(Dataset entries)
· · ·

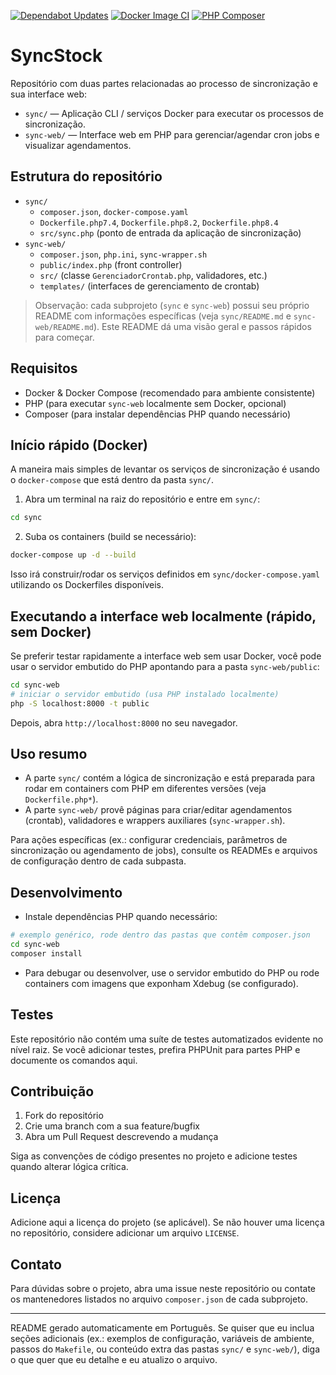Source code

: [![Dependabot Updates](https://github.com/omnicwbdev/syncstock/actions/workflows/dependabot/dependabot-updates/badge.svg)](https://github.com/omnicwbdev/syncstock/actions/workflows/dependabot/dependabot-updates)
[![Docker Image CI](https://github.com/omnicwbdev/syncstock/actions/workflows/docker-ci.yaml/badge.svg)](https://github.com/omnicwbdev/syncstock/actions/workflows/docker-ci.yaml)
[![PHP Composer](https://github.com/omnicwbdev/syncstock/actions/workflows/php.yaml/badge.svg)](https://github.com/omnicwbdev/syncstock/actions/workflows/php.yaml)


# SyncStock

Repositório com duas partes relacionadas ao processo de sincronização e sua interface web:

- `sync/` — Aplicação CLI / serviços Docker para executar os processos de sincronização.
- `sync-web/` — Interface web em PHP para gerenciar/agendar cron jobs e visualizar agendamentos.

## Estrutura do repositório

- `sync/`
  - `composer.json`, `docker-compose.yaml`
  - `Dockerfile.php7.4`, `Dockerfile.php8.2`, `Dockerfile.php8.4`
  - `src/sync.php` (ponto de entrada da aplicação de sincronização)
- `sync-web/`
  - `composer.json`, `php.ini`, `sync-wrapper.sh`
  - `public/index.php` (front controller)
  - `src/` (classe `GerenciadorCrontab.php`, validadores, etc.)
  - `templates/` (interfaces de gerenciamento de crontab)

> Observação: cada subprojeto (`sync` e `sync-web`) possui seu próprio README com informações específicas (veja `sync/README.md` e `sync-web/README.md`). Este README dá uma visão geral e passos rápidos para começar.

## Requisitos

- Docker & Docker Compose (recomendado para ambiente consistente)
- PHP (para executar `sync-web` localmente sem Docker, opcional)
- Composer (para instalar dependências PHP quando necessário)

## Início rápido (Docker)

A maneira mais simples de levantar os serviços de sincronização é usando o `docker-compose` que está dentro da pasta `sync/`.

1. Abra um terminal na raiz do repositório e entre em `sync/`:

```bash
cd sync
```

2. Suba os containers (build se necessário):

```bash
docker-compose up -d --build
```

Isso irá construir/rodar os serviços definidos em `sync/docker-compose.yaml` utilizando os Dockerfiles disponíveis.

## Executando a interface web localmente (rápido, sem Docker)

Se preferir testar rapidamente a interface web sem usar Docker, você pode usar o servidor embutido do PHP apontando para a pasta `sync-web/public`:

```bash
cd sync-web
# iniciar o servidor embutido (usa PHP instalado localmente)
php -S localhost:8000 -t public
```

Depois, abra `http://localhost:8000` no seu navegador.

## Uso resumo

- A parte `sync/` contém a lógica de sincronização e está preparada para rodar em containers com PHP em diferentes versões (veja `Dockerfile.php*`).
- A parte `sync-web/` provê páginas para criar/editar agendamentos (crontab), validadores e wrappers auxiliares (`sync-wrapper.sh`).

Para ações específicas (ex.: configurar credenciais, parâmetros de sincronização ou agendamento de jobs), consulte os READMEs e arquivos de configuração dentro de cada subpasta.

## Desenvolvimento

- Instale dependências PHP quando necessário:

```bash
# exemplo genérico, rode dentro das pastas que contêm composer.json
cd sync-web
composer install
```

- Para debugar ou desenvolver, use o servidor embutido do PHP ou rode containers com imagens que exponham Xdebug (se configurado).

## Testes

Este repositório não contém uma suíte de testes automatizados evidente no nível raiz. Se você adicionar testes, prefira PHPUnit para partes PHP e documente os comandos aqui.

## Contribuição

1. Fork do repositório
2. Crie uma branch com a sua feature/bugfix
3. Abra um Pull Request descrevendo a mudança

Siga as convenções de código presentes no projeto e adicione testes quando alterar lógica crítica.

## Licença

Adicione aqui a licença do projeto (se aplicável). Se não houver uma licença no repositório, considere adicionar um arquivo `LICENSE`.

## Contato

Para dúvidas sobre o projeto, abra uma issue neste repositório ou contate os mantenedores listados no arquivo `composer.json` de cada subprojeto.

---

README gerado automaticamente em Português. Se quiser que eu inclua seções adicionais (ex.: exemplos de configuração, variáveis de ambiente, passos do `Makefile`, ou conteúdo extra das pastas `sync/` e `sync-web/`), diga o que quer que eu detalhe e eu atualizo o arquivo.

· · ·

- Exercise: Where does the word "embutido" appear in the records? Copy every line that holds it.

- Result of this task:
Se preferir testar rapidamente a interface web sem usar Docker, você pode usar o servidor embutido do PHP apontando para a pasta `sync-web/public`:
# iniciar o servidor embutido (usa PHP instalado localmente)
- Para debugar ou desenvolver, use o servidor embutido do PHP ou rode containers com imagens que exponham Xdebug (se configurado).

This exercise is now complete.